Opinión

¡En mi hambre mando yo!

Hace algunos días, un querido amigo me compartió un extracto de una estupenda entrevista realizada a José Luis Sampedro, en donde el escritor español narra una anécdota contada por Salvador de Madariaga y Rojo, por ahí de la década de los 30 del siglo pasado. Refiere la historia que, en tiempos de la República, en Andalucía, el capataz de un cortijo entregaba a los jornaleros que se ubicaban en una plaza cualquiera un par de duros, comprando así su voto y sus conciencias. Sin embargo, uno de estos humildes trabajadores, con determinación, arrojó las monedas dadas al rostro del soberbio capataz y le increpó diciendo ¡En mi hambre mando yo!

La historia me ha conmovido profundamente. En una época en donde el fenómeno político, en su más amplia acepción, desestima las estructuras ideológicas que han dado soporte al Estado de Derecho, siendo ese andamiaje sustituido por un discurso demagógico populachero de la más baja ralea, y en donde se blande sin sonrojo la espada del miedo para reivindicar el autoritarismo como la única salida y salvación, la resistencia activa no parece ser una mera posibilidad, sino que debería constituir una obligación de todos y todas. Y es que, sin siervos temerosos y mengüados, como advirtiera hace más de un siglo Juan Fernández Ferraz, difícilmente los déspotas podrían instalarse y estar a sus anchas.

No está de más aclarar que, al hablar de déspotas, no me refiero exclusivamente a los deslucidos figurines que amenazan la democracia liberal, tiranos que alimentan el odio contra los más vulnerables, que descubren chivos expiatorios hasta debajo de las piedras e incentivan la ignorancia y la desinformación en masa, esto desde altos cargos ejecutivos. Esta calaña de dictadorzuelos se reconoce con facilidad y, tarde o temprano, quedarán expuestos ante la misma multitud que los lisonjeó y los colocó allí.

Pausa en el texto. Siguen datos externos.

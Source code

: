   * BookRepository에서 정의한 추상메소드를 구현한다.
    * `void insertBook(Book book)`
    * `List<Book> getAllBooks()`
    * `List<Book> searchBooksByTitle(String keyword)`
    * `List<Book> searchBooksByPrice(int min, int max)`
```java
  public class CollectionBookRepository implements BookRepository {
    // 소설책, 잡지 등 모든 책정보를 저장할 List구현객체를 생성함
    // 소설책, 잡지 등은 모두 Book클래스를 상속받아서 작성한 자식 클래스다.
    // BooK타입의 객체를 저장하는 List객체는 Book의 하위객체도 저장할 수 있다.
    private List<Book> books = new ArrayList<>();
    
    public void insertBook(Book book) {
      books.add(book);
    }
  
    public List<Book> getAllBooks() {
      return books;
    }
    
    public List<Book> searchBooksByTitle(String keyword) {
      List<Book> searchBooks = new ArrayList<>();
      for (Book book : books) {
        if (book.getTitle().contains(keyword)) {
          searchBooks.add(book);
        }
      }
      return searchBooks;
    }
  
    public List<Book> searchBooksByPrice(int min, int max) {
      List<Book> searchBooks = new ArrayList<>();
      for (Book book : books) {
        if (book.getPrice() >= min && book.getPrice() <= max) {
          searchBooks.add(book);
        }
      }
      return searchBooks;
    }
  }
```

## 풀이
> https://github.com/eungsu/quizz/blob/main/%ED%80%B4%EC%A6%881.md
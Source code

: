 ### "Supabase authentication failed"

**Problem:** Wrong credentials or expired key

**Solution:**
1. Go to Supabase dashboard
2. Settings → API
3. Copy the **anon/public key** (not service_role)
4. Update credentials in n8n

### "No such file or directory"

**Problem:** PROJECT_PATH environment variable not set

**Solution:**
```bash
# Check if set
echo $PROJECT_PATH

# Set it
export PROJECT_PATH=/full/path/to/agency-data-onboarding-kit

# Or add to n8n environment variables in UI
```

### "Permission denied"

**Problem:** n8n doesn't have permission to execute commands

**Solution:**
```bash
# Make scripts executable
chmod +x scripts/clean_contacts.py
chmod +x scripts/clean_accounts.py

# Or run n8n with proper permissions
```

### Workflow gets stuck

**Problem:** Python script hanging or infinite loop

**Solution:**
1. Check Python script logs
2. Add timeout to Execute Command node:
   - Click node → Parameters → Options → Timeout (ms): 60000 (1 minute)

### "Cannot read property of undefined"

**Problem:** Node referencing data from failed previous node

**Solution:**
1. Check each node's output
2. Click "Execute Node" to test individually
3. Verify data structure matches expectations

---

Lo que considero más peligroso, si se me permite el término, son las expresiones tiránicas institucionalizadas, inmanentes ante el cambio de jefaturas y refractarias a cualquier crítica que no sea homologada por sus superiores, gendarmes del statu quo, les podríamos llamar. Se trata de un contingente de personas, acólitos incondicionales del poder de turno —tal y como ocurría con las llamadas “bestias judías”, de la estirpe de Mordechai Chaim Rumkowski y Abraham Gancwajch, aún más viles y sanguinarios que los señores a los que respondían con la mirada baja— que se acomodan a la cartilla de condiciones que se les entregue, sin reparar en las consecuencias. Parapetados en la oscuridad del servilismo irreflexivo, se convierten en atávicos detentadores auxiliares del poder, ¡y eso les basta y sobra!

Como dijera la activista boliviana Silvia Rivera Cusicanqui, el fenómeno podría ser sintomático de cierto colonialismo interno o mental, que nos compele a la cobardía y el conformismo. Por el contrario, volviendo a la anécdota de Sampedro, es preciso entender que, sin importar la clase social o el cargo que desempeñemos, nuestra dignidad y la de otros debe ser defendida a muerte, aunque la postura sea incómoda, aunque sobrevengan consecuencias personales negativas, aunque se nos acuse y vilipendie, pues el fascismo gusta ataviarse con vistosos trapos, a efectos de convencer sobre la pertinencia y utilidad de los más reprensibles actos. Al fin y al cabo, como aquel humilde obrero de la historia, deberíamos mirar a los ojos al capataz, sin importar su estatura, y gritarle ¡En mi hambre mando yo!